Moving SNS-SQS subscription

Using date condition operators to route messages

An interesting problem came up recently, where we needed to move an existing SNS-SQS subscription to a new queue in another AWS account. At first glance, the solution was easy — delete the old subscription and create a new one. The problem was that this topic was constantly in use, 3–4 messages going through every second, and the messages would’ve been dropped or duplicated during the switch.

Moving SNS-SQS subscription

One possible solution was to keep both subscriptions and de-duplicate messages in the app. That would require a new DynamoDB table and felt like too much effort.

At last, I found an interesting SQS functionality — date condition operators. They let you construct conditions that restrict access based on time.

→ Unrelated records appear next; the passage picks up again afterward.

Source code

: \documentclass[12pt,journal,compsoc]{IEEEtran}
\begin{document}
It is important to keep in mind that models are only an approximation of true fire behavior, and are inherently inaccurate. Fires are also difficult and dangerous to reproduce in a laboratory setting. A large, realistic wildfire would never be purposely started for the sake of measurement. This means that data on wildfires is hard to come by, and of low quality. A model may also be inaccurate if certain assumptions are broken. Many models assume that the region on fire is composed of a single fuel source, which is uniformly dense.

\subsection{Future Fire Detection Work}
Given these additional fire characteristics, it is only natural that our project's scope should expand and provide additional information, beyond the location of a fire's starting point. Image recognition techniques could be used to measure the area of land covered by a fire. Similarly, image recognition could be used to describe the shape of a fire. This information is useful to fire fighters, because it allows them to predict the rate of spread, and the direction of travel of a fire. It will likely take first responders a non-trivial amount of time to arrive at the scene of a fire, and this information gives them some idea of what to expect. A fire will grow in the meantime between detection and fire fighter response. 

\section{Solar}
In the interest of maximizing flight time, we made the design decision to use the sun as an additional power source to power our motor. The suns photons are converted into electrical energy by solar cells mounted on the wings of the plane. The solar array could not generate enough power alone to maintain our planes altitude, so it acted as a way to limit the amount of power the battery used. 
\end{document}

And this is exactly what I need: with the policy you can define a switchover date and time. Before that time, no messages will be allowed to the new queue. After that time, no messages will go to the old queue.

I tried it out with the following CloudFormation template. For the sake of simplicity, both queues are in the same account.

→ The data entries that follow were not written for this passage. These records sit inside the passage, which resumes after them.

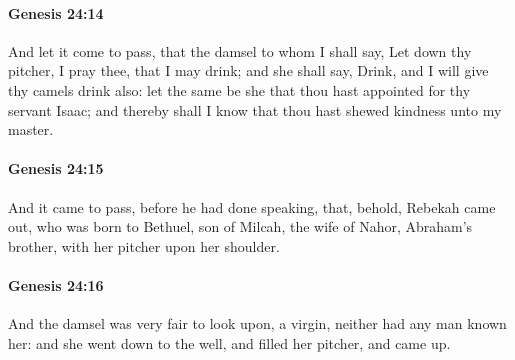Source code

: 		\paragraph{Genesis 24:14} %
			\label{GENESIS-24-14}

			And let it come to pass, that the damsel to whom I shall say, Let down thy pitcher, I pray thee, that I may drink; and she shall say, Drink, and I will give thy camels drink also: let the same be she that thou hast appointed for thy servant Isaac; and thereby shall I know that thou hast shewed kindness unto my master.


		\paragraph{Genesis 24:15} %
			\label{GENESIS-24-15}

			And it came to pass, before he had done speaking, that, behold, Rebekah came out, who was born to Bethuel, son of Milcah, the wife of Nahor, Abraham's brother, with her pitcher upon her shoulder.


		\paragraph{Genesis 24:16} %
			\label{GENESIS-24-16}

			And the damsel was very fair to look upon, a virgin, neither had any man known her: and she went down to the well, and filled her pitcher, and came up.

This template creates the following resources:

  • Topic — the SNS topic. I will send test messages there
  • Queue1 — the “old” queue. This queue should stop receiving messages at some point
  • Queue1Policy — this policy allows Topic to send messages until 2019–02–10T07:59:59 UTC
  • Subscription1 — Defines SNS-SQS subscription for the “old” queue
  • Queue2 — the “new”queue. This is the target queue we are migrating to
  • Queue2Policy — this policy allows Topic to send messages starting at 2019–02–10T08:00:0 UTC
  • Subscription2 — SNS-SQS subscription for the “new queue”

You can deploy the template with the following command: aws cloudformation deploy --template-file sns-resubscription --stack-name test-sqs-subscriptions. Change the dates accordingly. To test it, you can go to the AWS console and send some messages to the newly created topic. At the given time the messages should stop going to the Queue1and go to Queue2 instead.

The tricky part is SNS re-deliveries. I know that SNS has quite aggressive retry policies for SQS. If the queue is not available, it tries over 100000 times for 23 days. But what happens when SQS policy denies delivery? Will it keep trying? I don’t want to see thousands of errors in CloudWatch for every single message.

Turns out, an access error is a final status. SNS will not attempt to deliver again. In this case, it’s what I need.

In the end, it worked out well. At the given time, the messages started going to the new queue. We deleted the old stack with the old queue and the switchover was complete. I did not observe any issues.